Gang initiations includes shooting at homes, says youth jailed in Ethan Yellowbird killing

Gang life is the only way to survive in the troubled central Alberta community of Hobbema, say three teens jailed in the shooting of a five-year-old boy two years ago.
Presentencing reports prepared for the judge earlier this year describe how all three boys grew up in households where parents were substance abusers and violence was a part of daily life.
'I was in an ugly place in my life — not under the influence of anything — just not thinking right,' —Youth convicted of killing Ethan Yellowbird
The oldest youth, now 19, told a peer-sentencing committee, "If you weren't part of a gang, you were an outcast."
The youth's life was one of instability, being removed from his family at three years of age as his parents abused alcohol and drugs while frequently abandoning their children, the Youth Restorative Action Project report reads.
He was placed in 15 different homes over the next dozen years, eventually moving back to Hobbema to live with his mom.
This boy sharply criticized life on the Samson Cree First Nation reserve, saying that "almost everyone in Hobbema is drinking or doing drugs all day, every day."
Violence, too, is a part of daily life, he said, whether it's gang-related shootings or stabbings or family violence rooted in addiction.
The youth said he never felt safe at Hobbema because the gangs were always fighting with each other and "the police did not care because most of them were scared of the gangs."

Gang life pointless, says youth

He described gang life as pointless "as it was all about getting into trouble."
He said "nobody likes it, but also nobody knows how to stop it."
The youth described how one day a fellow gang member suggested he shoot at a house known to be a hang out of a rival gang member. He agreed and recruited two other members.
"I was in an ugly place in my life — not under the influence of anything — just not thinking right," he told the committee.
The home was where five year old Ethan Yellowbird was sleeping early on July 11, 2011, when it was sprayed by bullets. He was shot in the head and died.
The three teens, who cannot be named under the Youth Criminal Justice Act, pleaded guilty to manslaughter in November and were sentenced last week to jail sentences varying from six to 18 months.

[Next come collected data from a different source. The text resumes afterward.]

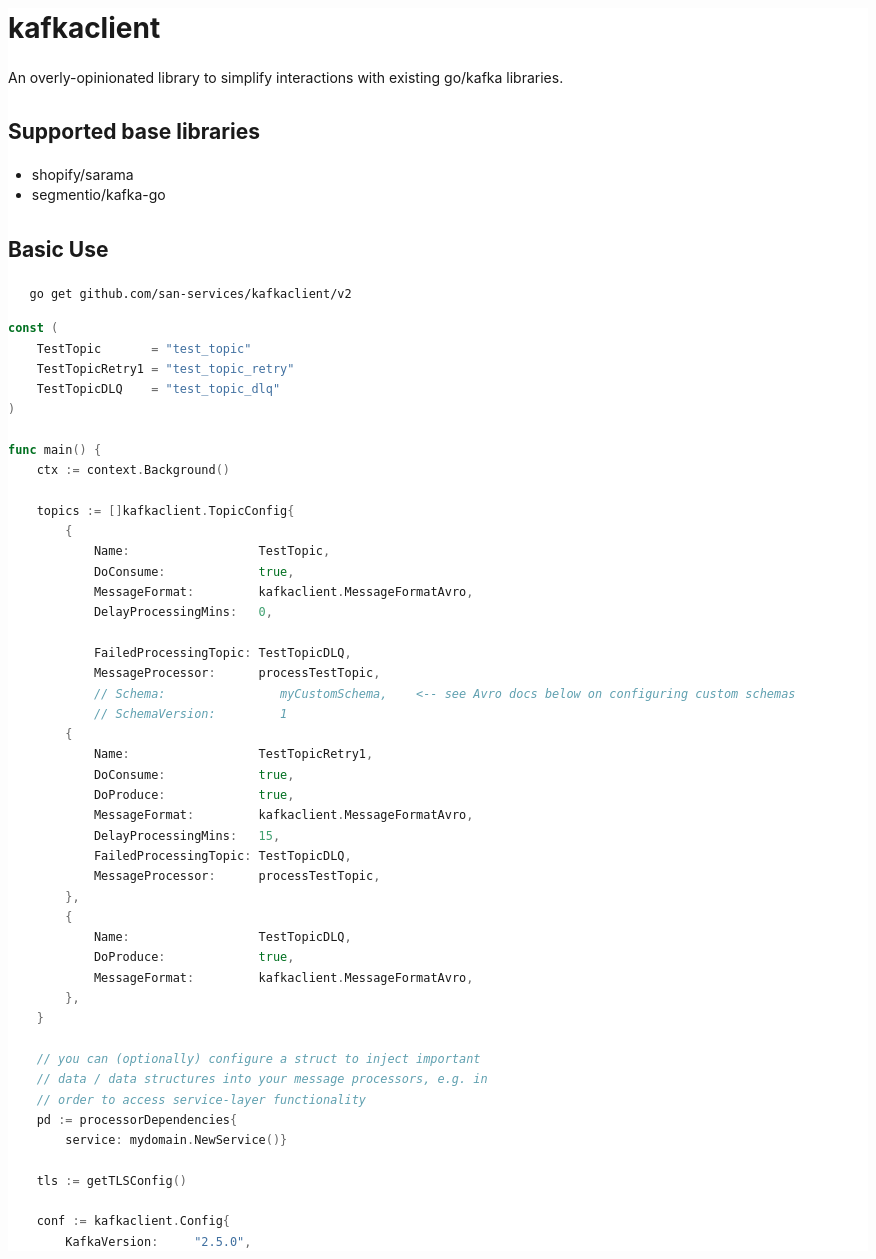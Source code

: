 # kafkaclient

An overly-opinionated library to simplify interactions with existing go/kafka libraries.

## Supported base libraries

- shopify/sarama 
- segmentio/kafka-go 

## Basic Use

```
   go get github.com/san-services/kafkaclient/v2
```

```go
const (
    TestTopic       = "test_topic"
    TestTopicRetry1 = "test_topic_retry"
    TestTopicDLQ    = "test_topic_dlq"
)

func main() {
    ctx := context.Background()

    topics := []kafkaclient.TopicConfig{
        {
            Name:                  TestTopic,
            DoConsume:             true,
            MessageFormat:         kafkaclient.MessageFormatAvro,
            DelayProcessingMins:   0,
            
            FailedProcessingTopic: TestTopicDLQ,        
            MessageProcessor:      processTestTopic,
            // Schema:                myCustomSchema,    <-- see Avro docs below on configuring custom schemas
            // SchemaVersion:         1                                                 
        {
            Name:                  TestTopicRetry1,
            DoConsume:             true,
            DoProduce:             true,
            MessageFormat:         kafkaclient.MessageFormatAvro,
            DelayProcessingMins:   15,
            FailedProcessingTopic: TestTopicDLQ,
            MessageProcessor:      processTestTopic,
        },
        {
            Name:                  TestTopicDLQ,
            DoProduce:             true,
            MessageFormat:         kafkaclient.MessageFormatAvro,
        },
    }

    // you can (optionally) configure a struct to inject important
    // data / data structures into your message processors, e.g. in 
    // order to access service-layer functionality
    pd := processorDependencies{
        service: mydomain.NewService()}

    tls := getTLSConfig()

    conf := kafkaclient.Config{
		KafkaVersion:     "2.5.0",
```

Youngest killer taken from parents at one

The youngest of the teens described an equally bleak existence on the reserve.
He was first taken from his family when he was a year old, then returning to live with his mom and dad off and on until age eight, when he and his siblings set fire to hay bales in back of their house while unsupervised and were removed permanently.
A few years later, the boy was expelled from a youth ranch for stabbing another youth. He returned to his mother's care, moving back to Hobbema and into gang life.
He began smoking pot at 10. Two years later he began binge drinking — doing break and enters to buy booze — and joined a gang.
His initiation was "shooting at a house on the reserve," he said in his presentencing report.
He described his involvement with the gang as "fun" — stealing cars, cruising around the reserve, partying while "just being gangsters."
After the shooting , the boy's own family home was targetted, with all the windows smashed, before it was torched and destroyed.

Shooter's own home shot up before killing

The third boy, who was 16 at the time of the Yellowbird shooting, said a few months earlier his own family's home was shot at while his mother and three-year-old brother were inside.
He told probation officers around the same time he was jumped by a group of young men wielding a machete and a golf club.
People who live in the community say they've been dealing with the carnage of gang violence for many years, but it won't go away until the issues at the root of the problem are dealt with.
"It's not going to go away anytime soon, so we might as well deal with issues that are pertaining to other things that we can help — the dysfunction, the poverty, the economic development," Roy Louis, a band member who works with the RCMP told CBC News.